_WORK TO BE COMPLETED_:
Please write out exactly the lines of the data below from the line holding "- Exception for test" through the line holding "- DatabaseQueryCondition (Database", and leave out the rest.

*** Opening of PROVIDED DATA ***

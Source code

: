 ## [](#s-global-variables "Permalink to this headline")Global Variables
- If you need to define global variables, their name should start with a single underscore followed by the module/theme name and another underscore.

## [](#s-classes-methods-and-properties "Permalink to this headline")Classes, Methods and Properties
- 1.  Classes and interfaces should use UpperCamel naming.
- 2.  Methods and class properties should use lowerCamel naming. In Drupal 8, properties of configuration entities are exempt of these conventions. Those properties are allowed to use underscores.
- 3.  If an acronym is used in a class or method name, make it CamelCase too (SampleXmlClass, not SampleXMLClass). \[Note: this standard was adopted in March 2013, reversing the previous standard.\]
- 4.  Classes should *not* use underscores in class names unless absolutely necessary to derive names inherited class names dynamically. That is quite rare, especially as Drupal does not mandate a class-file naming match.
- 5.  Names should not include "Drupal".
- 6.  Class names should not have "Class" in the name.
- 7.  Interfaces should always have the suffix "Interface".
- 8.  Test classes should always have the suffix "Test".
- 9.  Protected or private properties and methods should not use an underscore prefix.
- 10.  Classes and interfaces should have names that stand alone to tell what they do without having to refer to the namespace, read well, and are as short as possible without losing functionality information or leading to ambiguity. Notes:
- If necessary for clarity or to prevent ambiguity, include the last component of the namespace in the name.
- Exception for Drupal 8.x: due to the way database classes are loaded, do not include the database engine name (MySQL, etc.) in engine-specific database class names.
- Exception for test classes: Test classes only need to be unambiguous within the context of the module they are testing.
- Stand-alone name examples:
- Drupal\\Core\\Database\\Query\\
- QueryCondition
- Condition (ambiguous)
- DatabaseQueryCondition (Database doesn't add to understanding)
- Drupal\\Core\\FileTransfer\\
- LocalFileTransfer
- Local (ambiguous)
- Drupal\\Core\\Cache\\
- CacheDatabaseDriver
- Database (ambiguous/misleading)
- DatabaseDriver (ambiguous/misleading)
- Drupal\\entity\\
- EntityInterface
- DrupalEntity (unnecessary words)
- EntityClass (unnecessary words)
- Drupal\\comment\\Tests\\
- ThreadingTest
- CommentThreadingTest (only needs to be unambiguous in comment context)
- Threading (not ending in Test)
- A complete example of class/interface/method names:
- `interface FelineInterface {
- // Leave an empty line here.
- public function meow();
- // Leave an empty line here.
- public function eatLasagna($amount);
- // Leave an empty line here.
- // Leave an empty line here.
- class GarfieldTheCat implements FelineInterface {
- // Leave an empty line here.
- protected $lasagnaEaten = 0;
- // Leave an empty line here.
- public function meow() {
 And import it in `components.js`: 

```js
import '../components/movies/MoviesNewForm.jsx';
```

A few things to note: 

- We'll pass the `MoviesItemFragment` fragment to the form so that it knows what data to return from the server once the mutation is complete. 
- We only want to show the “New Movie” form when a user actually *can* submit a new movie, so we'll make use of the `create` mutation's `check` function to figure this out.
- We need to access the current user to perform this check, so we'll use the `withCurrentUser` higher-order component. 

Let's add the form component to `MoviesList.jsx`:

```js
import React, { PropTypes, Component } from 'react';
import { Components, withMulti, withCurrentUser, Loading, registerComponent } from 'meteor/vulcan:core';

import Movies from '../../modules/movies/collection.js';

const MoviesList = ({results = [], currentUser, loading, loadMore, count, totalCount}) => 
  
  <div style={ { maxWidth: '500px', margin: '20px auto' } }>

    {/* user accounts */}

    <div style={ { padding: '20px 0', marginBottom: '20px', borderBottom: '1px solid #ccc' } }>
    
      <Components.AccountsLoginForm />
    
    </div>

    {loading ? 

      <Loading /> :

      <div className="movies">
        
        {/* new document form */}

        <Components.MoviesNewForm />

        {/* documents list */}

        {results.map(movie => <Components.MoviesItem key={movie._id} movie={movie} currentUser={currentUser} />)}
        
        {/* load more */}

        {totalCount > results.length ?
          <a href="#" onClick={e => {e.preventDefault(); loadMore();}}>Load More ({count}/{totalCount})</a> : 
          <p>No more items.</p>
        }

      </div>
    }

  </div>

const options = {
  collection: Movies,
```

*** Close of PROVIDED DATA ***

_WRITTEN ANSWER_:
- Exception for test classes: Test classes only need to be unambiguous within the context of the module they are testing.
- Stand-alone name examples:
- Drupal\\Core\\Database\\Query\\
- QueryCondition
- Condition (ambiguous)
- DatabaseQueryCondition (Database doesn't add to understanding)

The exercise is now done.